==== Data extracts ====

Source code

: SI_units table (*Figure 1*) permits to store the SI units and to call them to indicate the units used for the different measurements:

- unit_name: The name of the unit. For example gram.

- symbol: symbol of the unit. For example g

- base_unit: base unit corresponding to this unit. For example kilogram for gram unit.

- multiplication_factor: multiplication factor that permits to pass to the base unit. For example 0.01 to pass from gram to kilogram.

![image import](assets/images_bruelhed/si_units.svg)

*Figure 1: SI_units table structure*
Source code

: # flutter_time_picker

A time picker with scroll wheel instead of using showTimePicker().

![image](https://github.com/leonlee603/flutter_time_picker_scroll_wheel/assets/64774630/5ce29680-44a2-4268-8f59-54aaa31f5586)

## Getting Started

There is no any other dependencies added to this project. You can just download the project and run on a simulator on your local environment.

====

**What is expected**:
Could you show every line of the material that includes the string "Figure"?

**Exercise result**:
: SI_units table (*Figure 1*) permits to store the SI units and to call them to indicate the units used for the different measurements:
*Figure 1: SI_units table structure*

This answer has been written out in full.